* Work to complete
Every line below that contains the word "casa" must be copied.
##### Records for the exercise #####
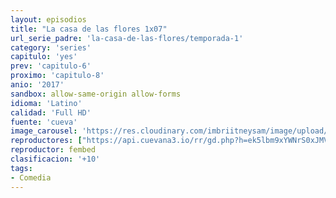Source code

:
 ```yaml
---
layout: episodios
title: "La casa de las flores 1x07"
url_serie_padre: 'la-casa-de-las-flores/temporada-1'
category: 'series'
capitulo: 'yes'
prev: 'capitulo-6'
proximo: 'capitulo-8'
anio: '2017'
sandbox: allow-same-origin allow-forms
idioma: 'Latino'
calidad: 'Full HD'
fuente: 'cueva'
image_carousel: 'https://res.cloudinary.com/imbriitneysam/image/upload/v1546638640/casa-papel-1-poster-min.jpg'
reproductores: ["https://api.cuevana3.io/rr/gd.php?h=ek5lbm9xYWNrS0xJMVp5b21KREk0dFBLbjVkaHhkRGdrOG1jbnBpUnhhS1ZwWVNWb05qTHhMaXJwb2lHeWFUcTNLOStlR3ZJcHVDbzJZU01pcWVVckpxU3FadVkyUT09"]
reproductor: fembed
clasificacion: '+10'
tags:
- Comedia
---
```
#####
* Result of the task
title: "La casa de las flores 1x07"
url_serie_padre: 'la-casa-de-las-flores/temporada-1'
image_carousel: 'https://res.cloudinary.com/imbriitneysam/image/upload/v1546638640/casa-papel-1-poster-min.jpg'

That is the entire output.